* **What you need to do**:
The answer should be a number alone: the count of lines in the listing below that include "http".

* **Information given**:
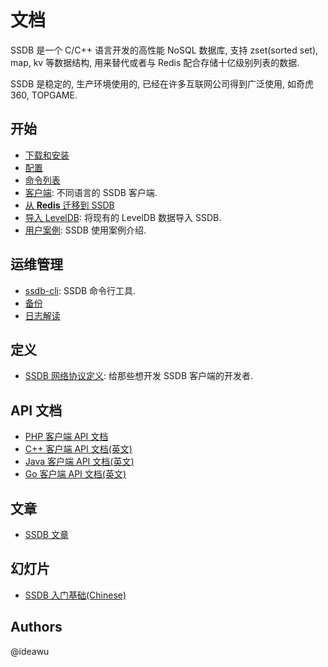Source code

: # 文档

SSDB 是一个 C/C++ 语言开发的高性能 NoSQL 数据库, 支持 zset(sorted set), map, kv 等数据结构, 用来替代或者与 Redis 配合存储十亿级别列表的数据.

SSDB 是稳定的, 生产环境使用的, 已经在许多互联网公司得到广泛使用, 如奇虎 360, TOPGAME.

## 开始

* [下载和安装](./install.html)
* [配置](./config.html)
* [命令列表](./commands.html)
* [客户端](./clients.html): 不同语言的 SSDB 客户端.
* [从 __Redis__ 迁移到 SSDB](./redis-to-ssdb.html)
* [导入 LevelDB](./leveldb-import.html): 将现有的 LevelDB 数据导入 SSDB.
* [用户案例](./users.html): SSDB 使用案例介绍.

## 运维管理

* [ssdb-cli](./ssdb-cli.html): SSDB 命令行工具.
* [备份](./backup.html)
* [日志解读](./logs.html)

## 定义

* [SSDB 网络协议定义](./protocol.html): 给那些想开发 SSDB 客户端的开发者.

## API 文档

* [PHP 客户端 API 文档](./php/index.html)
* [C++ 客户端 API 文档(英文)](../cpp/index.html)
* [Java 客户端 API 文档(英文)](../java/index.html)
* [Go 客户端 API 文档(英文)](../go/index.html)

## 文章

* <a href="http://www.ideawu.net/blog/category/ssdb" target="_blank">SSDB 文章</a>

## 幻灯片

* <a href="http://ssdb.io/ssdb-get-started.pdf" target="_blank">SSDB 入门基础(Chinese)</a>

## Authors

@ideawu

* **Answer to this exercise**:
2